Ok I took Rik's idea and came out with this


diff --git a/kernel/sched/fair.c b/kernel/sched/fair.c
index b71eb2b..75073d3 100644
--- a/kernel/sched/fair.c
+++ b/kernel/sched/fair.c
@@ -4761,13 +4761,14 @@ select_task_rq_fair(struct task_struct *p, int
prev_cpu, int sd_flag, int wake_f

if (tmp->flags & sd_flag)
sd = tmp;
- else if (!want_affine || (want_affine && affine_sd))
+ else if (want_affine && affine_sd) {
+ sd = affine_sd;
break;
+ }
}

if (affine_sd && cpu != prev_cpu && wake_affine(affine_sd, p, sync)) {
prev_cpu = cpu;
- sd = NULL; /* WAKE_AFFINE trumps BALANCE_WAKE */
}

if (sd_flag & SD_BALANCE_WAKE) {

But now that I re-read your response I think this is even more what you
were worried about than less.

Basically it comes down to if sd isn't set then we get shit performance.
I realize that this magic to find an idle cpu when sd is set is pretty
heavy handed, but it's obviously helpful in our case.

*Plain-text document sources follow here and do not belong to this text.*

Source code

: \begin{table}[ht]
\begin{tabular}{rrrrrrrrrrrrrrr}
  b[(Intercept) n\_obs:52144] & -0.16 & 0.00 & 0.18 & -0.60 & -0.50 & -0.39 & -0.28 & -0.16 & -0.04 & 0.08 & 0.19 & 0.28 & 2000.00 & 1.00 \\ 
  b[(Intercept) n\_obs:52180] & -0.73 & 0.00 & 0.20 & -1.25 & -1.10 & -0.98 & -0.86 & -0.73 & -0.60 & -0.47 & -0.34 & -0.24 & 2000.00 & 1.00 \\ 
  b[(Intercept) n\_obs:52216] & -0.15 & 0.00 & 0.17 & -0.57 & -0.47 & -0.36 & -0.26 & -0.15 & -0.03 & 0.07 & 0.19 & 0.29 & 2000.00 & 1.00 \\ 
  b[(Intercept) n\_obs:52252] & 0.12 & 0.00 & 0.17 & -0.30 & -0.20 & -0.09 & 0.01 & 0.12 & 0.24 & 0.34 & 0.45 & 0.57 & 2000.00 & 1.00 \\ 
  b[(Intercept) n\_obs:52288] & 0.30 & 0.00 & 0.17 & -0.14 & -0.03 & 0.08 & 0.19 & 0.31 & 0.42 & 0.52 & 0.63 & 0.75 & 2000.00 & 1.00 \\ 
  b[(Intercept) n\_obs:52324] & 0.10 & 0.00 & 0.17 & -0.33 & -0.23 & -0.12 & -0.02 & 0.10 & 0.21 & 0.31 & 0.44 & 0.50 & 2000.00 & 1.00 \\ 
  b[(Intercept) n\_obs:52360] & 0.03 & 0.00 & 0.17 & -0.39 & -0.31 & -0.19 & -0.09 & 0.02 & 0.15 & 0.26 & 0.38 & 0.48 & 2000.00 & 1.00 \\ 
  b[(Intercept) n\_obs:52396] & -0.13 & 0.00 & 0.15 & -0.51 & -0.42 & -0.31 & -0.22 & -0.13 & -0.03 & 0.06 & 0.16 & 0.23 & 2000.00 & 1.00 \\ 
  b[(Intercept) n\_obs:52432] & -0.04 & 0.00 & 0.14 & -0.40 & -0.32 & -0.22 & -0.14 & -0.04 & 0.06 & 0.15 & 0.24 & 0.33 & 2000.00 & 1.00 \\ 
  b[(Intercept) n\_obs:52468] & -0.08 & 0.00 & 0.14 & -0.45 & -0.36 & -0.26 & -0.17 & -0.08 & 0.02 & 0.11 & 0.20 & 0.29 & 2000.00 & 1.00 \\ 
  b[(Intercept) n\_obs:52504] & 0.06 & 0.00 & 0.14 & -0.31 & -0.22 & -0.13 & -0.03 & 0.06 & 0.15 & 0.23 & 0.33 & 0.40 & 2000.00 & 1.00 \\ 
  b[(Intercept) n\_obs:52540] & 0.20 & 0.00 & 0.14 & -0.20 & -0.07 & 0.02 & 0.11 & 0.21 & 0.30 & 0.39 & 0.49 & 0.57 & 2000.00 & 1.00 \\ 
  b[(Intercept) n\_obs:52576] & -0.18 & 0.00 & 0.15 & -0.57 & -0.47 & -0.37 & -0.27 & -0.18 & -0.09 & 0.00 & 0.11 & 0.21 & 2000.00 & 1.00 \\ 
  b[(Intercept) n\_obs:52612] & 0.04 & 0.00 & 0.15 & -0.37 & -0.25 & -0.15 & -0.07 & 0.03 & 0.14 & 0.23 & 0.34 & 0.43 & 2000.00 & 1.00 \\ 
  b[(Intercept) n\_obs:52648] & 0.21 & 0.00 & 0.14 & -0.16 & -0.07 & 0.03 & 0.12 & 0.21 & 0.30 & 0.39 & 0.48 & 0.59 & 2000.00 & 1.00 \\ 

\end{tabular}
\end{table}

So let me ask this question. When do we want to do the heavy handed
search and when do we not? With WAKE_AFFINE what is our ultimate goal
vs the other SD's? If we don't have an sd that matches our sd_flags
what should we be doing, should we just go with whatever cpu we're on
and carry on? Thanks,

Josef

2015-06-03 14:12:56

by Rik van Riel

[permalink] [raw]
Subject: Re: [PATCH RESEND] sched: prefer an idle cpu vs an idle sibling for BALANCE_WAKE

On 06/02/2015 01:12 PM, Josef Bacik wrote:

> But now that I re-read your response I think this is even more what you
> were worried about than less.
>
> Basically it comes down to if sd isn't set then we get shit performance.
> I realize that this magic to find an idle cpu when sd is set is pretty
> heavy handed, but it's obviously helpful in our case.

Ingo and Peter appear to be worried that searching
through too many idle CPUs leads to bad performance.

Your test results seem to indicate that finding an
idle CPU really really helps performance.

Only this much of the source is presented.